Thanks be unto God—that is exactly what happened! Looking down over the battlements of heaven He saw this planet swinging in space—doomed, damned, crushed, and bound for hell. He saw you and me struggling beneath our load of sin and bound in the chains and ropes of sin. He made His decision in the council halls of God. The angelic hosts bowed in humility and awe as heaven’s Prince of Princes and Lord of Lords, who could speak worlds into space, got into His jeweled chariot, went through pearly gates, across the steep of the skies, and on a black Judean night, while the stars sang together and the escorting angels chanted His praises, stepped out of the chariot, threw off His robes, and became man!
It was as though I, while walking along a road, stepped on an ant-hill. I might look down and say to the ants, “I am terribly sorry that I’ve stepped on your ant-hill. I’ve disrupted your home. Everything is in confusion. I wish I could tell you that I loved you, that I did not mean to do it, that I would like to help you.” But you say, “That’s absurd, that’s impossible, ants cannot understand your language!” That’s just it! How wonderful it would be if I could only become an ant for a few moments and in their own language tell them of my love for them!

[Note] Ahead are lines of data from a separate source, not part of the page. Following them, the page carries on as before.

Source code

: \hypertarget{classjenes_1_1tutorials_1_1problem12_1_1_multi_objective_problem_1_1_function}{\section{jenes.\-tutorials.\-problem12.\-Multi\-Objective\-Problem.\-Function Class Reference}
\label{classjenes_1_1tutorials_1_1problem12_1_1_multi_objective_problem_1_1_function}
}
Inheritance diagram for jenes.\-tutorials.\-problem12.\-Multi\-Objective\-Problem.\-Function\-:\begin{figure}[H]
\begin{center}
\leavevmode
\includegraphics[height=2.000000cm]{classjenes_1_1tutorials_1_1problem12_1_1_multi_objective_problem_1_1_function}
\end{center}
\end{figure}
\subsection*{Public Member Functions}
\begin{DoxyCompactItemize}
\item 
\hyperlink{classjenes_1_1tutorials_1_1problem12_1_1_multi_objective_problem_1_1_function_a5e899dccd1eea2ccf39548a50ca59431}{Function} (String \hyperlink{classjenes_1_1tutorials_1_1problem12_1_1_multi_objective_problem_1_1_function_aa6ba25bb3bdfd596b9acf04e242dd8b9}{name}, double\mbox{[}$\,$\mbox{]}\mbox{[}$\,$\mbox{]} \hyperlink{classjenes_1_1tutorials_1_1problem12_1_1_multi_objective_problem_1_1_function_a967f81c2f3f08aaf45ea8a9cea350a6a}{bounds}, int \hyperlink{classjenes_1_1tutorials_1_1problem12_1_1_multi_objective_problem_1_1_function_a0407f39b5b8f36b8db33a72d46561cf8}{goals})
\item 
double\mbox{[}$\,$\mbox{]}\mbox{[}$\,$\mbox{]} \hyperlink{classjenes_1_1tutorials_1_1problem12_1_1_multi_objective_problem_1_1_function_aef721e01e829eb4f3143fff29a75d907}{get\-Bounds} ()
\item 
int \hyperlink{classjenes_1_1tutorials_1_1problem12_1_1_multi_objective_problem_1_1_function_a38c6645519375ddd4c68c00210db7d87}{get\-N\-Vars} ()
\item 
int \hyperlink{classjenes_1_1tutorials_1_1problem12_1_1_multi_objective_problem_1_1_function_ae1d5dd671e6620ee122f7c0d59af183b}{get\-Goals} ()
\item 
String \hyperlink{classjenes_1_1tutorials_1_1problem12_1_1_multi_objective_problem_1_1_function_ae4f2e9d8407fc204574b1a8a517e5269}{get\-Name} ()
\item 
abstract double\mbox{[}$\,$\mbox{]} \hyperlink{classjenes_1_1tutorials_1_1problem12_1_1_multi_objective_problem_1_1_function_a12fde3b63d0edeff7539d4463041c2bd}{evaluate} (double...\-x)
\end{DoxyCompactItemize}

That, in effect, is what Christ did. He came to reveal God to men. He it is who told us that God loves us and is interested in our lives. He it is who told us of the mercy and long-suffering and grace of God. He it is who promised life everlasting. But more than that, Jesus Christ partook of flesh and blood in order that He might die (Hebrews 2:14). “He was manifested to take away our sins” (1 John 3:5). Christ came into this world “to give His life a ransom for many” (Matthew 20:28). The very purpose of Christ’s coming into the world was that He might offer up His life as a sacrifice for the sins of men. He came to die. The shadow of His death hung like a pall over all of His thirty- three years. The night Jesus was born Satan trembled. He sought to slay Him before He was born, and tried to slay Him as soon as He was born. When the decree went forth from Herod ordering the slaughter of all the children, its one purpose was to make certain of the death of Jesus.

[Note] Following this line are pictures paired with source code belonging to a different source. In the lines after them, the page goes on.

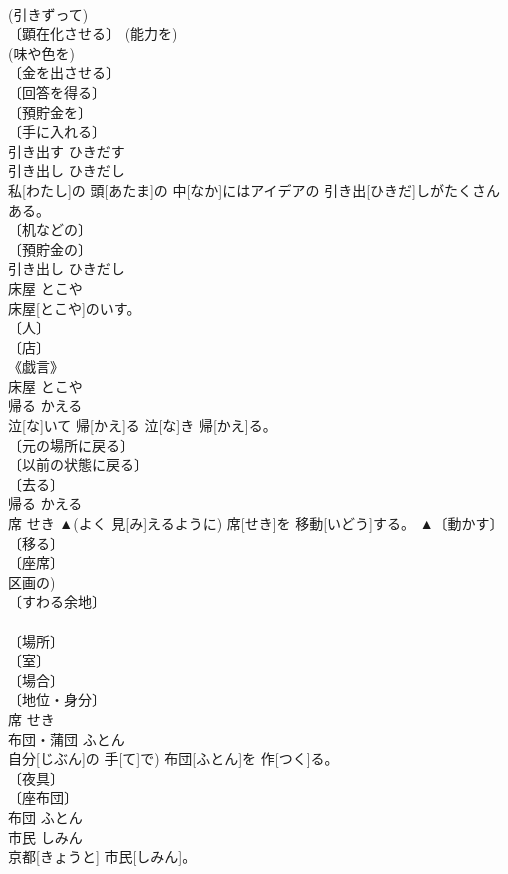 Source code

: \documentclass[8pt]{extreport}
\begin{document}
\begin{CJK}{UTF8}{min}
\\	(引きずって) 
\\	〔顕在化させる〕 (能力を) 
\\	(味や色を) 
\\	〔金を出させる〕 
\\	〔回答を得る〕 
\\	〔預貯金を〕 
\\	〔手に入れる〕 
\\	引き出す	ひきだす	
\\	引き出し	ひきだし	
\\	私[わたし]の 頭[あたま]の 中[なか]にはアイデアの 引き出[ひきだ]しがたくさんある。	
\\	〔机などの〕 
\\	〔預貯金の〕 
\\	引き出し	ひきだし	
\\	床屋	とこや	
\\	床屋[とこや]のいす。	
\\	〔人〕 
\\	〔店〕 
\\	《戯言》 
\\	床屋	とこや	
\\	帰る	かえる	
\\	泣[な]いて 帰[かえ]る 泣[な]き 帰[かえ]る。	
\\	〔元の場所に戻る〕 
\\	〔以前の状態に戻る〕 
\\	〔去る〕 
\\	帰る	かえる	
\\	席	せき	▲(よく 見[み]えるように) 席[せき]を 移動[いどう]する。	▲〔動かす〕 
\\	〔移る〕 
\\	〔座席〕 
\\	区画の) 
\\	〔すわる余地〕 
\\	[⇒ざせき] 
\\	〔場所〕 
\\	〔室〕 
\\	〔場合〕 
\\	〔地位・身分〕 
\\	席	せき	
\\	布団・蒲団	ふとん	
\\	自分[じぶん]の 手[て]で) 布団[ふとん]を 作[つく]る。	
\\	〔夜具〕 
\\	〔座布団〕 
\\	布団	ふとん	
\\	市民	しみん	
\\	京都[きょうと] 市民[しみん]。	

\end{CJK}
\end{document}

All the days of His life on earth He never once committed a sin. He is the only man who ever lived that was sinless. He could stand in front of men and say, “Which of you convinceth me of sin” (John 8:46)? He was hounded by the enemy day and night, but they never found any sin in Him. He was without spot or blemish.

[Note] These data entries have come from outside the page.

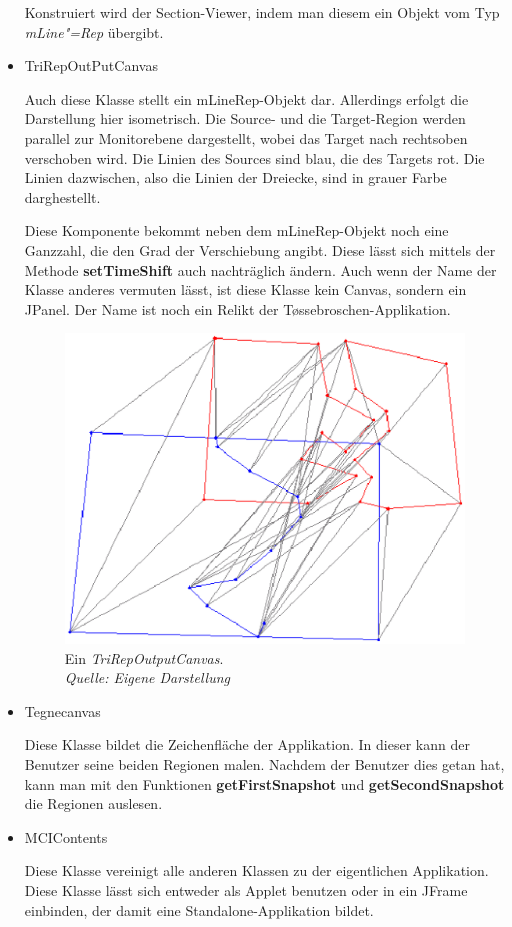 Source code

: \begin{itemize}
Konstruiert wird der Section-Viewer, indem man diesem ein Objekt vom Typ \textit{mLine"=Rep} übergibt.


\item TriRepOutPutCanvas

Auch diese Klasse stellt ein mLineRep-Objekt dar. Allerdings erfolgt die Darstellung hier isometrisch. Die Source- und die Target-Region werden parallel zur Monitorebene dargestellt, wobei das Target nach rechtsoben verschoben wird. Die Linien des Sources sind blau, die des Targets rot. Die Linien dazwischen, also die Linien der Dreiecke, sind in grauer Farbe darghestellt.

Diese Komponente bekommt neben dem mLineRep-Objekt noch eine Ganzzahl, die den Grad der Verschiebung angibt. Diese lässt sich mittels der Methode \textbf{setTimeShift} auch nachträglich ändern. Auch wenn der Name der Klasse anderes vermuten lässt, ist diese Klasse kein Canvas, sondern ein JPanel. Der Name ist noch ein Relikt der T\o{}ssebroschen-Applikation.

\begin{figure}
	\centering
	\includegraphics[scale=0.7]{TriRepOutPutCanvas.eps}
	\caption[TriRepOutputCanvas]{Ein \textit{TriRepOutputCanvas}.\\\textit{Quelle: Eigene Darstellung}}
	\label{fig:TriRepOutputCanvas}
\end{figure}




\item Tegnecanvas

Diese Klasse bildet die Zeichenfläche der Applikation. In dieser kann der Benutzer seine beiden Regionen malen. Nachdem der Benutzer dies getan hat, kann man mit den Funktionen \textbf{getFirstSnapshot} und \textbf{getSecondSnapshot} die Regionen auslesen. 

\item MCIContents

Diese Klasse vereinigt alle anderen Klassen zu der eigentlichen Applikation. Diese Klasse lässt sich entweder als Applet benutzen oder in ein JFrame einbinden, der damit eine Standalone-Applikation bildet.
\end{itemize}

Jesus lived a humble life. He made Himself of no reputation. He received no honor of men. He was born in a stable. He was reared in the insignificant village of Nazareth. He was a carpenter. He gathered around Him a humble group of fishermen as His followers. He walked among men as a man. He put on no superior air and sought no worldly preferment. He humbled Himself as no other man has ever humbled himself.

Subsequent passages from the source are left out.